If a true "minimum" wage is also the average wage, then it is also the de facto maximum wage.
If the average wage is the minimum wage, the highest wage is also the minimum wage - by definition. No wage can be lower than the minimum and thus if any one person had a higher wage then the minimum would be below the average. That means everyone would be earning a minimum wage, or everyone is equally poor.
It wouldn't surprise me if that indeed is utopia for some people.
There seems to be some confusion about the claim that if the minimum wage is the average wage that it is also the highest wage. Consider an economy with three workers, making 3, 4, and 5 units of currency respectively. The minimum wage (effectively) is 3 and the average is 4. If the minimum wage is set to be 4, then either the 3 will increase to 4 or stop working. If the wage increases, wages are 4, 4, and 5. The average is 4.33. If the job is lost, the wages are 4 and 5. The average is 4.5.
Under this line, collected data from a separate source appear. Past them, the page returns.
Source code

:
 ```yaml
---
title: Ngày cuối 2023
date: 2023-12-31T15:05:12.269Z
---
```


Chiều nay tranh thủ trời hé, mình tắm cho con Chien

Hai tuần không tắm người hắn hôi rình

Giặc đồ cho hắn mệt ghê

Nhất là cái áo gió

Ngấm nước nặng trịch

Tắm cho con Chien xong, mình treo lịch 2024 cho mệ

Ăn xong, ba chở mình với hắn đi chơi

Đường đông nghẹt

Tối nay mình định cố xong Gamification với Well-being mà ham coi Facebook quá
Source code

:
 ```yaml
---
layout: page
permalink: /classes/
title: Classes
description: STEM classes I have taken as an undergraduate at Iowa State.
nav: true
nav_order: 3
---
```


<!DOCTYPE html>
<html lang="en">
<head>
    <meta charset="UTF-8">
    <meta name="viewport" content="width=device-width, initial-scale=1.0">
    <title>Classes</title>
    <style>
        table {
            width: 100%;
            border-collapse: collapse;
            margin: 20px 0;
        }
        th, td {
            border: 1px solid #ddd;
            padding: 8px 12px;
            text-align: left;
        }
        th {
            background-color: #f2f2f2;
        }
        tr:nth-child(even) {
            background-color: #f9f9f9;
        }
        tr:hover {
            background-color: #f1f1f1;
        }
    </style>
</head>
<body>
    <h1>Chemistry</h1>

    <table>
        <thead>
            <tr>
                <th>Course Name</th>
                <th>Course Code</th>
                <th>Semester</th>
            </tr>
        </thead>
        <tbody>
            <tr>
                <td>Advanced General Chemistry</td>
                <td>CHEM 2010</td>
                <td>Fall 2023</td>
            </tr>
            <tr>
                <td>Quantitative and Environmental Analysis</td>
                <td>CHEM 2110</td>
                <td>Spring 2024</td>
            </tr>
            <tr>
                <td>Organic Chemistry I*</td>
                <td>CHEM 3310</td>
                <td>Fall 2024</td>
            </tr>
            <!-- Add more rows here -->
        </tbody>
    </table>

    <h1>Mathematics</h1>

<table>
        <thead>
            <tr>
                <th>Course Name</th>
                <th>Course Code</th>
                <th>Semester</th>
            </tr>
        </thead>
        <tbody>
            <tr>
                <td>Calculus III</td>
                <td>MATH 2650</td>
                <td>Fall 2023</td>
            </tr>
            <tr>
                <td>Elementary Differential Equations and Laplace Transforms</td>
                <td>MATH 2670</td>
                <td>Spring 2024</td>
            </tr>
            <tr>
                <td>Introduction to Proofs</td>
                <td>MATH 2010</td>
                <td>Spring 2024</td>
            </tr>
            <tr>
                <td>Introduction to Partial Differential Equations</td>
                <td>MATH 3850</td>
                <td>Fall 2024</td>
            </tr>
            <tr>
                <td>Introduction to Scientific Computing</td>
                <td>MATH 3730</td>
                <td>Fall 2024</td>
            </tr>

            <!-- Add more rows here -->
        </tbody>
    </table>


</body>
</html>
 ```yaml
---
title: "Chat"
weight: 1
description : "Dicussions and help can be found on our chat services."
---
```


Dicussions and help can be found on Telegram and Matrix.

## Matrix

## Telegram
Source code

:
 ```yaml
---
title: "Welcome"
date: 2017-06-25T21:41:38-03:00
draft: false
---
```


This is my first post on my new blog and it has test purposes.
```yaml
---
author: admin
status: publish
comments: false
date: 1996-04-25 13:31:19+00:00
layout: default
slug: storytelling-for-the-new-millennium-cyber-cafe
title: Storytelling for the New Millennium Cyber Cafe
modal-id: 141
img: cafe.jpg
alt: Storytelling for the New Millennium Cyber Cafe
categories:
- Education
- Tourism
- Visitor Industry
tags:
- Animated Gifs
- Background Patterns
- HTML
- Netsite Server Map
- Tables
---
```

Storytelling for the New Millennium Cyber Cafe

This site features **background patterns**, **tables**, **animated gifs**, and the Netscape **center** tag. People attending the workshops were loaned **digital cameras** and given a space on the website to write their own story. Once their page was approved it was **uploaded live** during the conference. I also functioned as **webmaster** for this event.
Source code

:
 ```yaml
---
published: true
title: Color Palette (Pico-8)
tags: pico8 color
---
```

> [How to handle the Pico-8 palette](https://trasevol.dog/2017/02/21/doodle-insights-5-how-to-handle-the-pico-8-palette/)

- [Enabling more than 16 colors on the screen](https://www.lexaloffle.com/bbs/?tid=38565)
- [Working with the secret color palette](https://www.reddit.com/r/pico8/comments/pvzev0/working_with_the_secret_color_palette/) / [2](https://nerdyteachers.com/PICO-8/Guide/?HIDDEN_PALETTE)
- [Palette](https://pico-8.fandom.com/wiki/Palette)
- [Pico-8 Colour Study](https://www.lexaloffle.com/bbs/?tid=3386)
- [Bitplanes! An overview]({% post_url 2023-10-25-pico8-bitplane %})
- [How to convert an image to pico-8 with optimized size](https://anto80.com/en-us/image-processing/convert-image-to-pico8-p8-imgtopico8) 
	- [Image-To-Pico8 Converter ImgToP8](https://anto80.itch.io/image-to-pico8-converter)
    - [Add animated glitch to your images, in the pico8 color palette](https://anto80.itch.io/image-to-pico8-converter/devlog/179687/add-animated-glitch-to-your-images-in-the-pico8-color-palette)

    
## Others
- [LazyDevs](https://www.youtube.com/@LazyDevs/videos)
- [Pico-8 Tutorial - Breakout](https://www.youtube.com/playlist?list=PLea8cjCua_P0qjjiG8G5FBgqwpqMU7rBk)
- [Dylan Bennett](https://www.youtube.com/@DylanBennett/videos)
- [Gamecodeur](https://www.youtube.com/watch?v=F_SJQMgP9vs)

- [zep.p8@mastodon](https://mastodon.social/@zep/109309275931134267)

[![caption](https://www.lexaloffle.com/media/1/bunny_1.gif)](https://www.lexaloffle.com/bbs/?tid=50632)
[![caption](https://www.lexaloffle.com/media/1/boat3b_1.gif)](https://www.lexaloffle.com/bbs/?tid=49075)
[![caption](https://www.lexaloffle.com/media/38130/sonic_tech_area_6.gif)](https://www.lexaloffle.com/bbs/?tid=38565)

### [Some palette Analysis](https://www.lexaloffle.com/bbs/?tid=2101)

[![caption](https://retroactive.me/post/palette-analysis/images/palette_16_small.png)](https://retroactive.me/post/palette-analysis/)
Now, if the minimum wage is set to 4, everything is fine and stable. But if the minimum wage was set to the average wage, the minimum wage increases to either 4.33 or 4.5. Same decision. The jobs not paying the increased wage can either increase or stop. So wages might be 4.33, 4.33, and 5 for an average of 4.56. Or wages could be 5 for a trivial average of 5. Or somewhere in between. After repeated steps of this, wages go to 5 for everyone still working.
This is just a mathematical tautology. If the minimum and average are equal, then the maximum has the same value.
When will an underground labor market develop? At what level will popular support diminish or disappear, if ever?
When a substantial portion of the laborers are priced out of the market by the minimum wage. You see some complaints now about high schoolers being priced out, college interns being priced out, retirees being priced out ... etc. It would not surprise me if illegal immigration is in fact driven in part by the labor shortage caused by lowly skilled natives being priced out by the minimum wage laws. If it is indeed a material factor, you can see the wave of anti-government, anti-illegal-immigration sentiment as confirmation of that underground labor market.
You mentioned also inflation. that's an interesting topic and rarely explored in the academia. Minimum wages have traditionally not been a meaningful driver of inflation, due in large part to their being a small component. If a larger and larger portion of the labor supply comes from minimum wage earners, and minimum wages are tied to inflation, you can see a multiplier effect there where run-away inflation is quite possible -> higher minimum wage -> higher inflation -> higher minimum wage .....
The potential breakage there is the employers decision, collectively, to automate, thus diminishing the demand for minimum wage earners.
As someone argued in those minimum wage debates, the persons who got hurt the most by minimum wage laws are precisely the group that the minimum wage laws intend to help.